# My First Order! Advice?



## mcfadyena (Oct 21, 2012)

Hi Everyone,

I'm just about to put my first order(s) in for shirts for the charity that I run.

I will be ordering Plastisol gang sheets for most of our work, but was told that one of my designs would "leak" and that CAD printing is a better option for me (from the lady at Transfer Express).

I tried to ask her about the feel of a CAD transfer and she didn't help very much. So...I put it out to the forum for personal opinions...will the buyer feel much of a difference with the CAD transfers? Do they look OK? 

Thanks, in advance, for any advice that you can offer! I've appreciated reading here for some time!


----------



## royster13 (Aug 14, 2007)

Been ordering plastisol transfers for decades and never heard the term "leak" in the same sentence as plastisol transfers.....What did she mean?....


----------



## jleampark (Sep 6, 2007)

I've ordered a bunch of designs from Transfer Express. Never had one of them leak. I'm not sure what she means...

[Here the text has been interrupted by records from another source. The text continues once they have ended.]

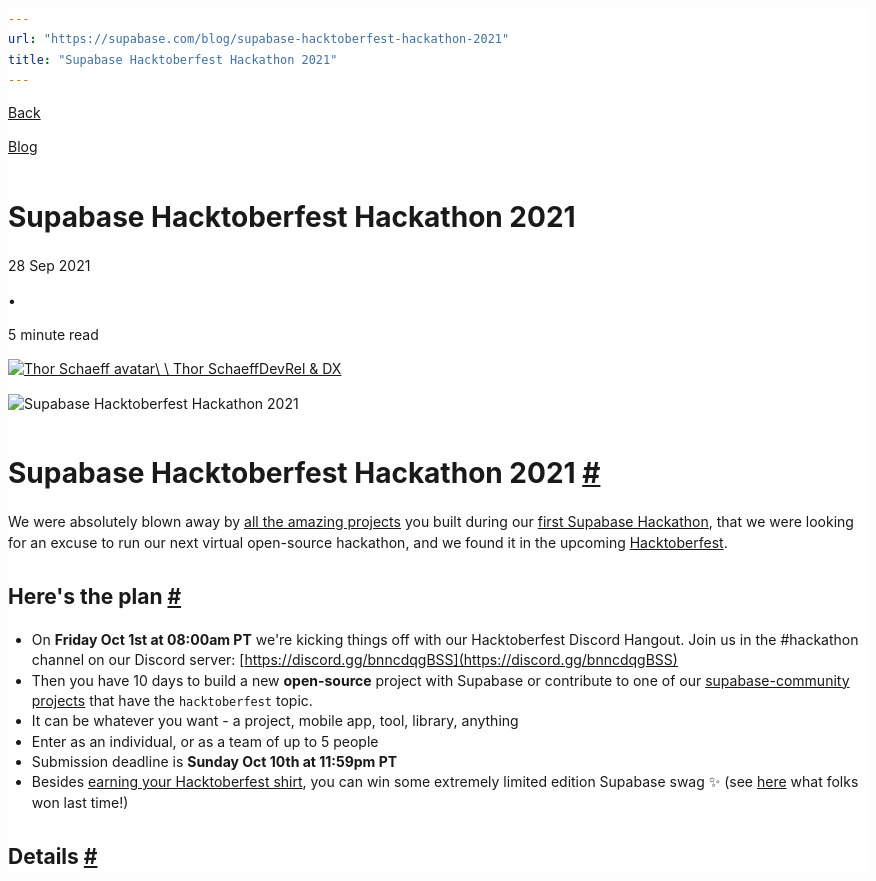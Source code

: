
 ```yaml
---
url: "https://supabase.com/blog/supabase-hacktoberfest-hackathon-2021"
title: "Supabase Hacktoberfest Hackathon 2021"
---
```


[Back](https://supabase.com/blog)

[Blog](https://supabase.com/blog)

# Supabase Hacktoberfest Hackathon 2021

28 Sep 2021

•

5 minute read

[![Thor Schaeff avatar](https://supabase.com/_next/image?url=https%3A%2F%2Fgithub.com%2Fthorwebdev.png&w=96&q=75&dpl=dpl_7FY8EmFQ6G3YqautJ4Fvh1viLnvu)\\
\\
Thor SchaeffDevRel & DX](https://twitter.com/thorwebdev)

![Supabase Hacktoberfest Hackathon 2021](https://supabase.com/_next/image?url=%2Fimages%2Fblog%2Fhacktoberfest-hackathon%2Fhacktoberfest_banner.png&w=3840&q=100&dpl=dpl_7FY8EmFQ6G3YqautJ4Fvh1viLnvu)

# Supabase Hacktoberfest Hackathon 2021 [\#](https://supabase.com/blog/supabase-hacktoberfest-hackathon-2021\#supabase-hacktoberfest-hackathon-2021)

We were absolutely blown away by [all the amazing projects](https://supabase.com/blog/hackathon-winners) you built during our [first Supabase Hackathon](https://supabase.com/blog/1-the-supabase-hackathon), that we were looking for an excuse to run our next virtual open-source hackathon, and we found it in the upcoming [Hacktoberfest](https://hacktoberfest.digitalocean.com/).

## Here's the plan [\#](https://supabase.com/blog/supabase-hacktoberfest-hackathon-2021\#heres-the-plan)

- On **Friday Oct 1st at 08:00am PT** we're kicking things off with our Hacktoberfest Discord Hangout. Join us in the #hackathon channel on our Discord server: [https://discord.gg/bnncdqgBSS](https://discord.gg/bnncdqgBSS)
- Then you have 10 days to build a new **open-source** project with Supabase or contribute to one of our [supabase-community projects](https://github.com/supabase-community?q=topic%3AHacktoberfest&type=&language=&sort=) that have the `hacktoberfest` topic.
- It can be whatever you want - a project, mobile app, tool, library, anything
- Enter as an individual, or as a team of up to 5 people
- Submission deadline is **Sunday Oct 10th at 11:59pm PT**
- Besides [earning your Hacktoberfest shirt](https://hacktoberfest.digitalocean.com/resources/participation), you can win some extremely limited edition Supabase swag ✨ (see [here](https://twitter.com/supabase/status/1440737587895799809?s=21) what folks won last time!)

## Details [\#](https://supabase.com/blog/supabase-hacktoberfest-hackathon-2021\#details)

Are you using one of their designs?

Joe


----------



## wormil (Jan 7, 2008)

I can only guess she meant the ink colors would bleed into one another. The cad prints do feel different, basically they are an ink jet printed on white vinyl. The only time I've used them was for photographs. Is that design a spot color or cmyk image?

Sent from my T-Mobile G2 using T-Shirt Forums


----------



## royster13 (Aug 14, 2007)

Are Freedom Transfers as option?......
Freedom | 4-Color Process Heat Transfers


----------



## wormil (Jan 7, 2008)

Andrew, here is a video of a Cadprintz I did awhile back.

http://www.t-shirtforums.com/show-your-stuff-heat-press-print-job-examples/t188476.html

Originally we converted the photo to halftones and printed it but the customer wasn't really happy so for subsequent orders we did the Cadprintz for true photolike printing. They turned out gorgeous and were super easy to apply but because it does tend to feel like a sticker it may not be for every job. Really though, every sample transfer I've received of any kind of cmyk printing feels heavy whether it's plastisol or something else. The only exception is certain digital transfers made strictly for white shirts but they will fade and crack sooner than most other options.

If your design is a spot color though, I can't imagine why it would bleed or "leak" (whatever that means). One other thought, if your shirt is polyester, she may have meant the shirt color would bleed through. Either way, there really is no reason this should be a concern when buying transfers from a company that knows what they are doing and Transfer Express certainly knows their business.


----------



## mcfadyena (Oct 21, 2012)

wormil said:


> Andrew, here is a video of a Cadprintz I did awhile back.
> 
> http://www.t-shirtforums.com/show-your-stuff-heat-press-print-job-examples/t188476.html
> 
> ...


This helps a lot...THANKS! 

I've been trying to post to thank everyone, but because I'm new, it gets held for approval. But, I appreciate everyone's help!


----------



## Jmavalos (Nov 13, 2012)

This might be an off the wall question- in the t shirt bsuiness what does "ganged" mean ? what are they refering to?

Does ganged them mean putting a bunch of small designs on oen single transfer sheet?... if so how doe sone do that with your own printer( epson WF1100)

thank you


----------